Spero non sia questa estate simile all’estate di qualche anno fa dove il fuoco ha praticamente distrutto metà dei boschi nella provincia di Cosenza.
Ognuno faccia la propria parte, e tu con il sito, facendo conoscere tali efferatezze, fai una meritevole opera di sensibilizzazione di cui ti siamo tutti riconoscenti.
Detto questo, aggiungo che se immediatamente pubblicato, il mio scritto seguirà alla maestosità letteraria di Fratello Giovanni, che adoro e che saluto. Spero non sfiguri eccessivamente di fronte all’immenso talento a cui mi inchino con rispetto.
I miei ricordi adolescenziali si sincronizzano e si intrecciano, quasi a fondersi, con le quattro stagioni dell’anno.
E’ come se avessi, mentalmente, incardinato tutti i ricordi, in modo imprescindibile ed inseparabile, nel contesto delle stagioni e del trascorrere di esse e il rievocarli mi porta a rivivere la bellezza e le peculiarità che ognuna di esse assume o meglio, assumeva, visto che ora non esistono più, specialmente nel bellissimo contesto naturale dove sorge il nostro paese.
Non ho nessuna preferenza tra le quattro, anche perché, ognuna di esse, per le sue specifiche caratteristiche, mi affascina e mi riporta a bellissimi momenti della vita e non nascondo di avere un senso di disapprovazione, quando due di queste, nel linguaggio comune, vengono definite stagioni “intermedie”, quasi a voler con tale termine, privarle di una loro specificità ed originalità, assurgendole in qualche modo a stagioni di mera connessione tra le due stagioni principali, l’Inverno e l’Estate , dando, a queste ultime, rilevanza principale, in quanto , caratterizzate da manifestazioni atmosferiche più marcate ed estreme .
E’ proprio da una di queste due stagioni “intermedie”, l’Autunno”, che voglio iniziare il mio racconto. L’Autunno, il cui esordio, da noi, coincide con un evento molto importante e al quale siamo tutti noi, non solo io, legati da piacevoli ricordi ; la Fiera del Pettoruto.
Bellissima manifestazione religiosa e pagana, che inizia il primo settembre, alla quale, i primi accenni d’ Autunno, imprimono un fascino particolare.

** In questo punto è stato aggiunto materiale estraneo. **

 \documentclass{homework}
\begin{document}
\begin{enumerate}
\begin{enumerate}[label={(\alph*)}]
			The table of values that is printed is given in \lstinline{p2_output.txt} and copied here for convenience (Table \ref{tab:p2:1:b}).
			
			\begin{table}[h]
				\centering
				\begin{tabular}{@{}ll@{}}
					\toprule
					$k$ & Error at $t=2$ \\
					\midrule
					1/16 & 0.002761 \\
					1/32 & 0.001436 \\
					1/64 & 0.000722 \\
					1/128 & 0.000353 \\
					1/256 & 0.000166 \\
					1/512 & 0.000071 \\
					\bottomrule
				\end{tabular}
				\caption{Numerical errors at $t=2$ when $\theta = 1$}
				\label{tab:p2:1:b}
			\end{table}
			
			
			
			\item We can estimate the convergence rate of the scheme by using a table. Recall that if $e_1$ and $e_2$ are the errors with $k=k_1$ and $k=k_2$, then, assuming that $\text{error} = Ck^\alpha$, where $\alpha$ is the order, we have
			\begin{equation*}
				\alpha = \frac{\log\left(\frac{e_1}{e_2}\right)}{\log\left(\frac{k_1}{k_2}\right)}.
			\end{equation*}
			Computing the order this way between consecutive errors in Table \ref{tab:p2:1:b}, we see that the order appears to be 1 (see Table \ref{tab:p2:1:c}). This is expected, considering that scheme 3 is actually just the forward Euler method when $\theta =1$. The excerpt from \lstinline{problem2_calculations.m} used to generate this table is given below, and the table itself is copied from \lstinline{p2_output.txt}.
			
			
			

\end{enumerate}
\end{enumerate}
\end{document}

Limpide mattinate, seguite da pomeriggi tempestosi, che risolvevano, poi, in serate stellate. I famosi “temporali della Fiera”, che puntualmente ed immancabilmente, ogni anno, creavano scompiglio e disagi tra gli inermi commercianti, affannati a raccogliere la merce dai banconi espositivi ed a metterla al sicuro o sotto teloni verdi o dentro i polverosi camion la cui funzione di mezzo di trasporto veniva mutata in quella di retrobottega e alloggio con annessa cucina per il “baraccante” e famiglia, e non di rado, passando vicino a questi negozi ambulanti, si intravedeva l’angolo cottura in piena attività e l’odore del sugo e dei peperoni fritti ci accompagnava per bel tratto della nostra passeggiata.
Nei primi giorni la fiera era caratterizzata dalla vendita degli animali che si svolgeva negli ampi spazi, antistanti la strada, dal color giallo oro della folta ristoppia, segno dell’avvenuta mietitura, essendo, allora, quei terreni, ora edificati, seminati a grano.

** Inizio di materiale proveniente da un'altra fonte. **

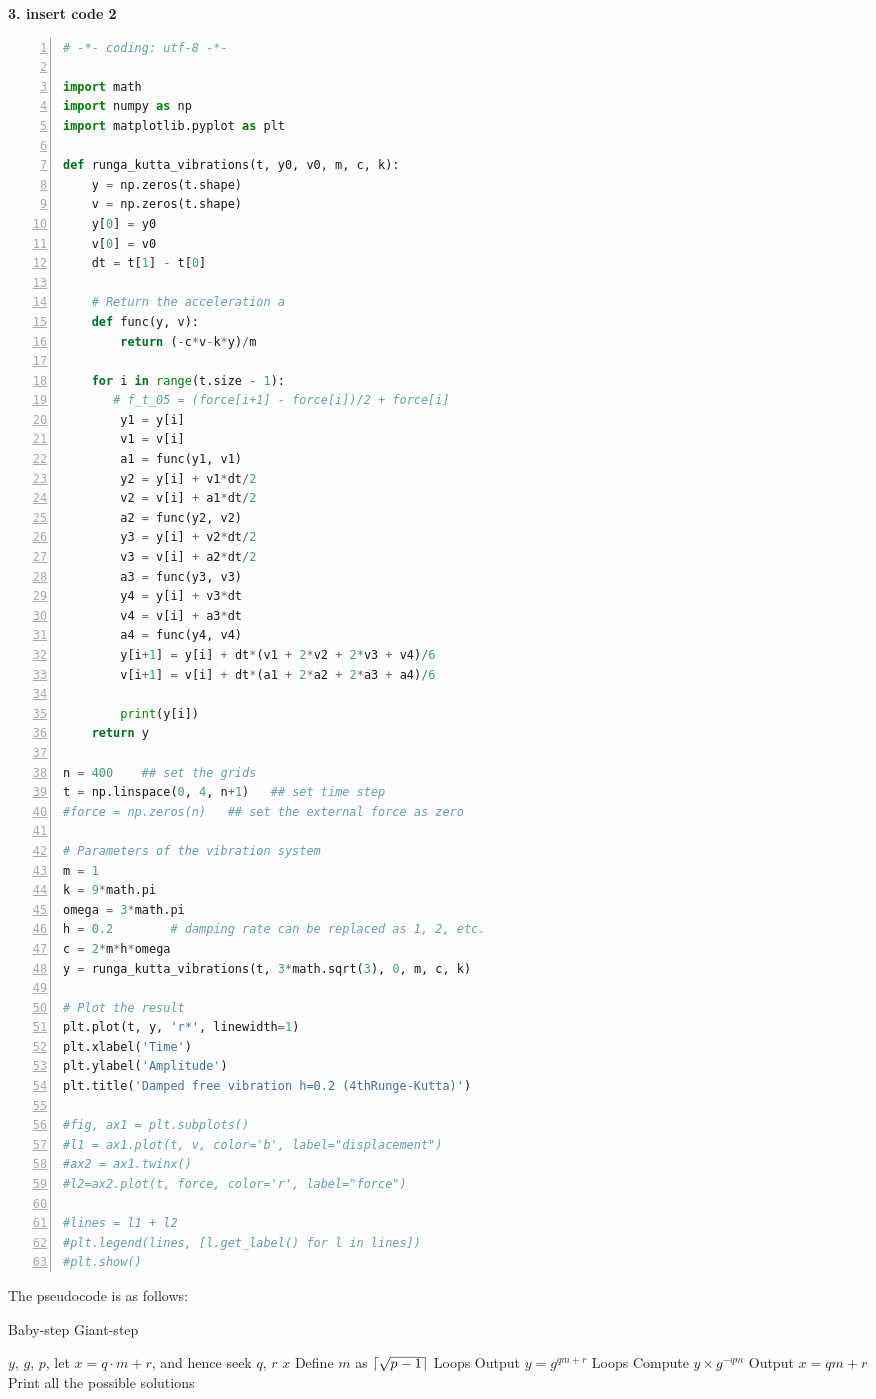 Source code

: \documentclass[10pt]{article} %
\DeclarePairedDelimiter{\ceil}{\lceil}{\rceil}
\begin{document}
\textbf{3. insert code 2}
\begin{lstlisting}[language=Python, numbers=left, numberstyle=\tiny]
# -*- coding: utf-8 -*-

import math
import numpy as np
import matplotlib.pyplot as plt

def runga_kutta_vibrations(t, y0, v0, m, c, k):
    y = np.zeros(t.shape)
    v = np.zeros(t.shape)
    y[0] = y0
    v[0] = v0
    dt = t[1] - t[0]

    # Return the acceleration a
    def func(y, v):
        return (-c*v-k*y)/m
        
    for i in range(t.size - 1):
       # f_t_05 = (force[i+1] - force[i])/2 + force[i]
        y1 = y[i]
        v1 = v[i]
        a1 = func(y1, v1)
        y2 = y[i] + v1*dt/2
        v2 = v[i] + a1*dt/2
        a2 = func(y2, v2)
        y3 = y[i] + v2*dt/2
        v3 = v[i] + a2*dt/2
        a3 = func(y3, v3)
        y4 = y[i] + v3*dt
        v4 = v[i] + a3*dt
        a4 = func(y4, v4)
        y[i+1] = y[i] + dt*(v1 + 2*v2 + 2*v3 + v4)/6
        v[i+1] = v[i] + dt*(a1 + 2*a2 + 2*a3 + a4)/6

        print(y[i])
    return y

n = 400    ## set the grids
t = np.linspace(0, 4, n+1)   ## set time step
#force = np.zeros(n)   ## set the external force as zero

# Parameters of the vibration system
m = 1
k = 9*math.pi
omega = 3*math.pi
h = 0.2        # damping rate can be replaced as 1, 2, etc.
c = 2*m*h*omega
y = runga_kutta_vibrations(t, 3*math.sqrt(3), 0, m, c, k)

# Plot the result
plt.plot(t, y, 'r*', linewidth=1)
plt.xlabel('Time')
plt.ylabel('Amplitude')
plt.title('Damped free vibration h=0.2 (4thRunge-Kutta)')

#fig, ax1 = plt.subplots()
#l1 = ax1.plot(t, v, color='b', label="displacement")
#ax2 = ax1.twinx()
#l2=ax2.plot(t, force, color='r', label="force")

#lines = l1 + l2
#plt.legend(lines, [l.get_label() for l in lines])
#plt.show()
\end{lstlisting}

The pseudocode is as follows:\\
\begin{algorithm}[H]
    \caption{Baby-step Giant-step}
    \begin{algorithmic}[1] %
        \Require $y$, $g$, $p$, let $x = q\cdot m + r$, and hence seek $q$, $r$
        \Ensure $x$
        \State Define $m$ as $\ceil{\sqrt{p-1}}$
        \State Loops
        \State Output $y=g^{qm+r}$
        \EndIf
        \EndFor
        \State Loops
        \State Compute $y\times g^{-qm}$
        \State Output $x = qm+r$
        \EndIf
        \EndFor
        \State Print all the possible solutions
    \end{algorithmic}
\end{algorithm}
\end{document}
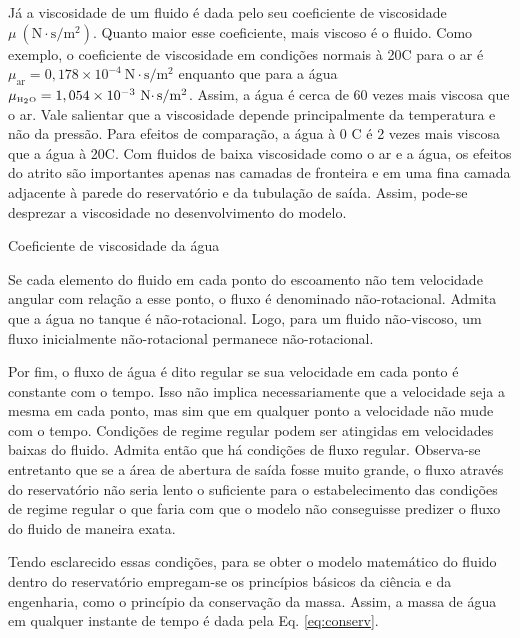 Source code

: Já a viscosidade de um fluido é dada pelo seu coeficiente de viscosidade $\mu\
(\text{N}\cdotp \text{s}/\text{m}^2)$. Quanto maior esse coeficiente, mais
viscoso é o fluido. Como exemplo, o coeficiente de viscosidade em condições
normais à 20\textdegree C para o ar é $\mu_{\text{ar}} = 0,178 \times 10^{-4}\
\text{N}\cdotp \text{s}/\text{m}^2$ enquanto que para a água
$\mu_{\tiny \text{\tiny H}_2\text{\tiny O}} = 1,054 \times 10^{-3}\
\text{N}\cdotp \text{s}/\text{m}^2$. Assim, a água é cerca de 60 vezes mais
viscosa que o ar.  Vale salientar que a viscosidade depende principalmente da
temperatura e não da pressão. Para efeitos de comparação, a água à 0\textdegree
C é 2 vezes mais viscosa que a água à 20\textdegree C. Com fluidos de baixa
viscosidade como o ar e a água, os efeitos do atrito são importantes apenas nas
camadas de fronteira e em uma fina camada adjacente à parede do reservatório e
da tubulação de saída.  Assim, pode-se desprezar a viscosidade no
desenvolvimento do modelo.

\Glossary{$\mu_{\text{ar}}$}{Coeficiente de viscosidade do ar}
         {Coeficiente de viscosidade da água}

Se cada elemento do fluido em cada ponto do escoamento não tem velocidade
angular com relação a esse ponto, o fluxo é denominado não-rotacional. Admita
que a água no tanque é não-rotacional. Logo, para um fluido não-viscoso, um
fluxo inicialmente não-rotacional permanece não-rotacional.

Por fim, o fluxo de água é dito regular se sua velocidade em cada ponto é
constante com o tempo. Isso não implica necessariamente que a velocidade seja a
mesma em cada ponto, mas sim que em qualquer ponto a velocidade não mude com o
tempo. Condições de regime regular podem ser atingidas em velocidades baixas do
fluido. Admita então que há condições de fluxo regular. Observa-se entretanto
que se a área de abertura de saída fosse muito grande, o fluxo através do
reservatório não seria lento o suficiente para o estabelecimento das
condições de regime regular o que faria com que o modelo não conseguisse
predizer o fluxo do fluido de maneira exata.

Tendo esclarecido essas condições, para se obter o modelo matemático do fluido
dentro do reservatório empregam-se os princípios básicos da ciência e da
engenharia, como o princípio da conservação da massa. Assim, a massa de água em
qualquer instante de tempo é dada pela Eq. \ref{eq:conserv}.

La compravendita delle bestie avveniva con un rituale e con una teatralità cui assistevo incantato ed affascinato.
Giuramenti ed assicurazioni da parte del venditore circa la salute, l’età e la prestanza dell’animale, specialmente se si trattava di animale da soma o da lavoro cui facevano, immediatamente, seguito atteggiamenti dell’acquirente, ben evidenziati di incredulità e di stupore per l’elevato prezzo .

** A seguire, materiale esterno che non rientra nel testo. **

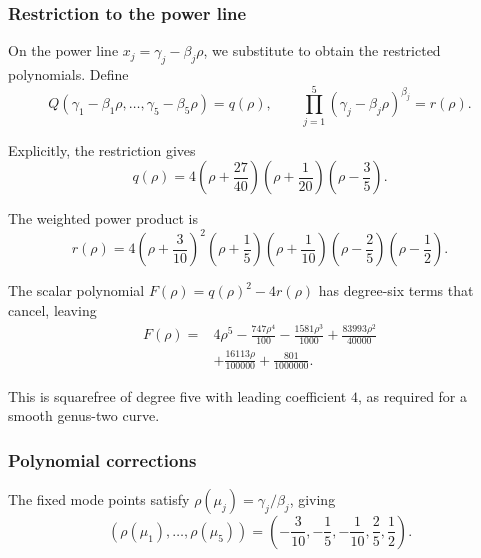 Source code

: \documentclass[11pt]{article}
\begin{document}
\subsubsection{Restriction to the power line}

On the power line $x_j = \gamma_j - \beta_j\rho$, we substitute to obtain the restricted polynomials. Define
\begin{equation}\label{ex:g2-restrictions}
Q(\gamma_1-\beta_1\rho,\ldots,\gamma_5-\beta_5\rho) = q(\rho), \qquad
\prod_{j=1}^{5} (\gamma_j-\beta_j\rho)^{\beta_j} = r(\rho).
\end{equation}

Explicitly, the restriction gives
\begin{equation}\label{ex:g2-q}
q(\rho) = 4\left(\rho + \frac{27}{40}\right)\left(\rho + \frac{1}{20}\right)\left(\rho - \frac{3}{5}\right).
\end{equation}

The weighted power product is
\begin{equation}\label{ex:g2-r}
r(\rho)=4\left(\rho + \frac{3}{10}\right)^{2}\left(\rho + \frac{1}{5}\right)\left(\rho + \frac{1}{10}\right)\left(\rho - \frac{2}{5}\right)\left(\rho - \frac{1}{2}\right).
\end{equation}

The scalar polynomial $F(\rho) = q(\rho)^2 - 4r(\rho)$ has degree-six terms that cancel, leaving
\begin{equation}\label{ex:g2-F}
\begin{aligned}F(\rho)={}&4 \rho^{5} - \frac{747 \rho^{4}}{100} - \frac{1581 \rho^{3}}{1000} + \frac{83993 \rho^{2}}{40000}\\&+ \frac{16113 \rho}{100000} + \frac{801}{1000000}.\end{aligned}
\end{equation}

This is squarefree of degree five with leading coefficient $4$, as required for a smooth genus-two curve.

\subsubsection{Polynomial corrections}

The fixed mode points satisfy $\rho(\mu_j) = \gamma_j/\beta_j$, giving
\[
(\rho(\mu_1),\ldots,\rho(\mu_5)) = \left(-\frac{3}{10},-\frac{1}{5},-\frac{1}{10},\frac{2}{5},\frac{1}{2}\right).
\]
\end{document}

A far trovare una intesa, un punto d’incontro, alle due divergenti ed interessate posizioni, era spesso preposta la figura del mediatore, i cui sforzi non erano certo diretti ad abbindolare l’acquirente, ma ad una più nobile e complessa attività, basata su competenza e carisma che questi rivestiva, finalizzata a condurre l’uno sulle posizioni dell’altro e viceversa e tale funzione di mediazione si concludeva e culminava nel momento in cui riusciva a far stringere le mani dei due contraenti, il cui atteggiamento però rimaneva sempre di scontentezza e di poca soddisfazione circa la bontà dell’affare appena concluso. Ma era solo sceneggiata; in realtà, ognuno dei due aveva ben valutato e ponderato il prezzo e l’animale.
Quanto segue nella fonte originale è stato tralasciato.